On Fri, 2006-07-07 at 10:00 +0200, Patrick McHardy wrote:
> Russell Stuart wrote:
> > Unfortunately you do things in the wrong order for ATM.
> > See: http://mailman.ds9a.nl/pipermail/lartc/2006q1/018314.html
> > for an overview of the problem, and then the attached email for
> > a detailed description of how the current patch addresses it.
> > It is a trivial fix.
> 
> Actually that was the part I didn't understand, you keep talking
> (also in that comment in tc_core.c) about an "unknown overhead".
> What is that and why would it be unknown? The mail you attached
> is quite long, is there an simple example that shows what you
> mean?

The "unknown overhead" is just the overhead passed to tc
using the "tc ... overhead xxx" option.  It is probably
what you intended to put into your addend attribute.

It is "unknown" because the kernel currently doesn't use
it.  It is passed in the tc_ratespec, but is ignored by
the kernel as are most fields in there.

The easy way to fix the "ATM" problem described in the big
comment is simply to add the "overhead" to the packet 
length before doing the RTAB lookup.  (Identical comments 
apply to STAB).  If you don't accept this or understand
why, then go read the "long emails" which attempt to
explain it in detail.  Jesper's initial version of the
patch did just that, BTW.

However if you do that then you have to adjust RTAB for
all cases (not just ATM) to reflect that the kernel is 
now adding the overhead.  Thus the RTAB tc sends to the 
kernel now changes for different kernel versions, making 
modern versions of tc incompatible with older kernels, 
and visa versa.  I didn't consider that acceptable.
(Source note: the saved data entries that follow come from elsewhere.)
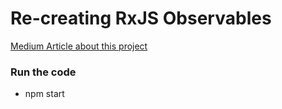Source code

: # Re-creating RxJS Observables

[Medium Article about this project](https://medium.com/@charis.giar/inside-peek-of-rxjs-observables-5832a7547c83)

### Run the code

- npm start
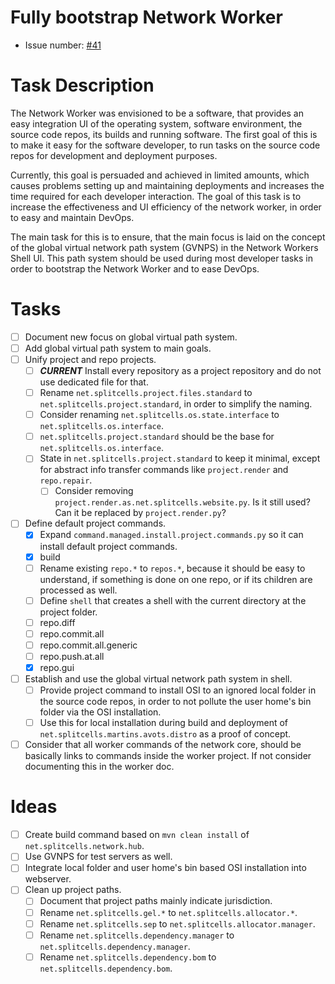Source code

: # Fully bootstrap Network Worker
* Issue number: [\#41](https://codeberg.org/splitcells-net/net.splitcells.network.community/issues/41)
# Task Description
The Network Worker was envisioned to be a software,
that provides an easy integration UI of the operating system, software environment, the source code repos,
its builds and running software.
The first goal of this is to make it easy for the software developer,
to run tasks on the source code repos for development and deployment purposes.

Currently, this goal is persuaded and achieved in limited amounts,
which causes problems setting up and maintaining deployments and increases the time required for each
developer interaction.
The goal of this task is to increase the effectiveness and UI efficiency of the network worker,
in order to easy and maintain DevOps.

The main task for this is to ensure,
that the main focus is laid on the concept of the global virtual network path system (GVNPS) in the Network Workers Shell UI.
This path system should be used during most developer tasks in order
to bootstrap the Network Worker and to ease DevOps. 
# Tasks
* [ ] Document new focus on global virtual path system.
* [ ] Add global virtual path system to main goals.
* [ ] Unify project and repo projects.
    * [ ] ***CURRENT*** Install every repository as a project repository and do not use dedicated file for that.
    * [ ] Rename `net.splitcells.project.files.standard` to `net.splitcells.project.standard`, in order to simplify the naming.
    * [ ] Consider renaming `net.splitcells.os.state.interface` to `net.splitcells.os.interface`.
    * [ ] `net.splitcells.project.standard` should be the base for `net.splitcells.os.interface`.
    * [ ] State in `net.splitcells.project.standard` to keep it minimal, except for abstract
      info transfer commands like `project.render` and `repo.repair`.
        * [ ] Consider removing `project.render.as.net.splitcells.website.py`.
          Is it still used?
          Can it be replaced by `project.render.py`?
* [ ] Define default project commands.
    * [x] Expand `command.managed.install.project.commands.py` so it can install default project commands. 
    * [x] build
    * [ ] Rename existing `repo.*` to `repos.*`, because it should be easy to understand,
      if something is done on one repo, or if its children are processed as well.
    * [ ] Define `shell` that creates a shell with the current directory at the project folder.
    * [ ] repo.diff
    * [ ] repo.commit.all
    * [ ] repo.commit.all.generic
    * [ ] repo.push.at.all
    * [x] repo.gui
* [ ] Establish and use the global virtual network path system in shell.
    * [ ] Provide project command to install OSI to an ignored local folder in the source code repos,
      in order to not pollute the user home's bin folder via the OSI installation.
    * [ ] Use this for local installation during build and deployment of `net.splitcells.martins.avots.distro` as a proof of concept.
* [ ] Consider that all worker commands of the network core, should be basically links to commands inside the worker project.
  If not consider documenting this in the worker doc.
# Ideas
* [ ] Create build command based on `mvn clean install` of `net.splitcells.network.hub`.
* [ ] Use GVNPS for test servers as well.
* [ ] Integrate local folder and user home's bin based OSI installation into webserver.
* [ ] Clean up project paths.
    * [ ] Document that project paths mainly indicate jurisdiction.
    * [ ] Rename `net.splitcells.gel.*` to `net.splitcells.allocator.*`.
    * [ ] Rename `net.splitcells.sep` to `net.splitcells.allocator.manager`.
    * [ ] Rename `net.splitcells.dependency.manager` to `net.splitcells.dependency.manager`.
    * [ ] Rename `net.splitcells.dependency.bom` to `net.splitcells.dependency.bom`.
My solution to this to give the kernel the old format
RTAB (ie the one that assumed the kernel didn't add the
overhead) and a small adjustment.  This small adjustment 
is called cell_align in the ATM patch.  You do the same 
thing with cell_align as the previous solution did with 
the overhead - ie add it in just before looking up RTAB.  
This is in effect all the kernel part of the ATM patch
does - make the kernel accept the cell_align option,
and add it to skb->len before looking up RTAB.

The difference between cell_align and overhead is that
cell_align is always 0 when there is no packetisation,
and even when non zero it is small (less than 1<<cell_log, 
ie less than 8 for typical MTU's).  So for anything bar 
ATM it is zero which means old kernels are completely
unaffected, and even for ATM not sending it produces a 
small error which means older kernels still benefit from
the "ATM" user space patch.   This makes the proposed 
"ATM" version of tc both forward and  backward compatible.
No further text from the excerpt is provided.